» **Extracted entries**
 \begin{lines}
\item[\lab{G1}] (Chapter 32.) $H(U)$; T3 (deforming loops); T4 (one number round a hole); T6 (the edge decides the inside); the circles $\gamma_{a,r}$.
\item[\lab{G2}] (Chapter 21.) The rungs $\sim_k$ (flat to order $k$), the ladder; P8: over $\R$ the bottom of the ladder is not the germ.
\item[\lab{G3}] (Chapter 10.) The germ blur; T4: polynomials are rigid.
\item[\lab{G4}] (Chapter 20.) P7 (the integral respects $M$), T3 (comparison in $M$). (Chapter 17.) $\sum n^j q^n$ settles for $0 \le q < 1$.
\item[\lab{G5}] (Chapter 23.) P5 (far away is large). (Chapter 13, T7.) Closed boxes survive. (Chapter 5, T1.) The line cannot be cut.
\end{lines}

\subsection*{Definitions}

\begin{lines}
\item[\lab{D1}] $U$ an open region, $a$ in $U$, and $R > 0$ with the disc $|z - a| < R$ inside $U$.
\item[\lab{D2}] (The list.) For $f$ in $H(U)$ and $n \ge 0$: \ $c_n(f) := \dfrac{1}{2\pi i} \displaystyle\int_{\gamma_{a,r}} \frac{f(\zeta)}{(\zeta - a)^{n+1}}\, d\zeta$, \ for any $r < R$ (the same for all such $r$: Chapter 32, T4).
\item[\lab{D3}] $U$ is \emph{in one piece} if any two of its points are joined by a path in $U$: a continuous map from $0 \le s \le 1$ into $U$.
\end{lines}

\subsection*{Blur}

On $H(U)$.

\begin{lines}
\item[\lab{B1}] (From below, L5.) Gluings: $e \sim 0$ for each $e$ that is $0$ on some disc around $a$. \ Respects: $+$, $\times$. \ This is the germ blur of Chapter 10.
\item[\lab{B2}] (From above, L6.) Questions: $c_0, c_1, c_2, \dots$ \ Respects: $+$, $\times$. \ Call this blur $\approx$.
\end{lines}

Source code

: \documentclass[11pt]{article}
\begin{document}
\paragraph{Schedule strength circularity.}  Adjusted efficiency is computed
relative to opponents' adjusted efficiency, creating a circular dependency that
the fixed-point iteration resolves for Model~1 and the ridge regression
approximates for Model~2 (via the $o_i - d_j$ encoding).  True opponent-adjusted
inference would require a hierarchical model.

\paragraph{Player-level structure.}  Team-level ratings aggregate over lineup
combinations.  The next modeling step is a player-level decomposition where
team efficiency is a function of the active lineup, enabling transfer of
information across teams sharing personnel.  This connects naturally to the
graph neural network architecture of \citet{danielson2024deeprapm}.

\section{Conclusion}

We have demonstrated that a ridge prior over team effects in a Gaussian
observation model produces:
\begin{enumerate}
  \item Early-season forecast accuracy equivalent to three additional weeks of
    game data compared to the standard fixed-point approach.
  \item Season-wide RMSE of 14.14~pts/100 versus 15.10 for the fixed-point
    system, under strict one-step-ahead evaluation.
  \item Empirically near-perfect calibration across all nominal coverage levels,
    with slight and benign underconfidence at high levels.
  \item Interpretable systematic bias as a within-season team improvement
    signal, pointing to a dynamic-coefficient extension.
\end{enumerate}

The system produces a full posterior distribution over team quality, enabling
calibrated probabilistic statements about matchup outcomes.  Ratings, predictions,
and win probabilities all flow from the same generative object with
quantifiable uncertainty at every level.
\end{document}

==

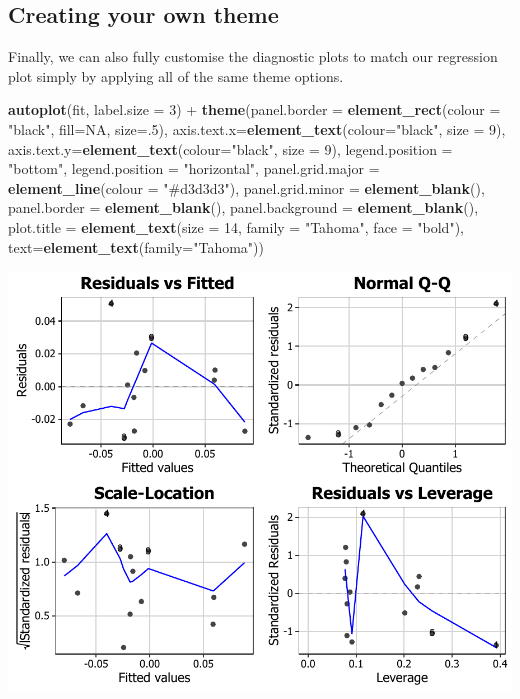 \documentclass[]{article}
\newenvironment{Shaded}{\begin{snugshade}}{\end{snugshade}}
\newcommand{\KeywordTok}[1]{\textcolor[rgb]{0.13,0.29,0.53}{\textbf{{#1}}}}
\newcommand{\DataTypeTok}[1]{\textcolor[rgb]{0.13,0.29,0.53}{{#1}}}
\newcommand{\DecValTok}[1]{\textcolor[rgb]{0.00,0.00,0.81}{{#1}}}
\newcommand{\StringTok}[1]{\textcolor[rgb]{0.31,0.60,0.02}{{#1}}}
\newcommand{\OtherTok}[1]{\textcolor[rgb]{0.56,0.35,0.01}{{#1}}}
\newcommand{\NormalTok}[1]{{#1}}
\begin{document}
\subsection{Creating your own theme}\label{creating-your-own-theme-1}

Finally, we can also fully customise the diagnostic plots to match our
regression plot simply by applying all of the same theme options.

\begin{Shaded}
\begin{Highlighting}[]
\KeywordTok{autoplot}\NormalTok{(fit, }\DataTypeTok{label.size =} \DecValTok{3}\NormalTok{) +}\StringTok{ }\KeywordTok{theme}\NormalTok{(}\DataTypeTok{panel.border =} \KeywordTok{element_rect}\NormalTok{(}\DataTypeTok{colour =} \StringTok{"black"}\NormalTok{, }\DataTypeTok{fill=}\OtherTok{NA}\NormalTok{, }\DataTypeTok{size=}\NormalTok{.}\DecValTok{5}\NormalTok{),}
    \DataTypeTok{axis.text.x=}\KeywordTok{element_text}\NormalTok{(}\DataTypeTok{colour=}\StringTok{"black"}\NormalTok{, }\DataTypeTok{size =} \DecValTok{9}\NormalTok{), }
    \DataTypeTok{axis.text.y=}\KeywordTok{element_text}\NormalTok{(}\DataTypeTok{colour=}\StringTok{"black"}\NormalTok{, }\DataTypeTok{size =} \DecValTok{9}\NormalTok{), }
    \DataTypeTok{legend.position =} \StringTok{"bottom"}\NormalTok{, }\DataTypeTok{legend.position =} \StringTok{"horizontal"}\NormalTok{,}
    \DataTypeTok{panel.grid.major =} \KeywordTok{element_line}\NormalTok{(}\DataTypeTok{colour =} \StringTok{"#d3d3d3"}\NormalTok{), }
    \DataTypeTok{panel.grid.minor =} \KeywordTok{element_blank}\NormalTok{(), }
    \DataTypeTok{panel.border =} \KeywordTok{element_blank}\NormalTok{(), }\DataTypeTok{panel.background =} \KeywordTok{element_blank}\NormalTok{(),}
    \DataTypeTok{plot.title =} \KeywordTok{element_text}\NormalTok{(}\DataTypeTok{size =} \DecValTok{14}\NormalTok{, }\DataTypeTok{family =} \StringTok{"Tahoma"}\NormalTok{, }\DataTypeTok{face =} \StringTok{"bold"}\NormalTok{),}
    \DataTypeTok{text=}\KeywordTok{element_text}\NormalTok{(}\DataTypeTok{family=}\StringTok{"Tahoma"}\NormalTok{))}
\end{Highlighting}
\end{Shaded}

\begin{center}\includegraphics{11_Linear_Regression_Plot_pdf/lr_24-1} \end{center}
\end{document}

» **Task**
Exactly one number is wanted in reply: the count of lines above that hold the string "paragraph".

» **Response to the task**
2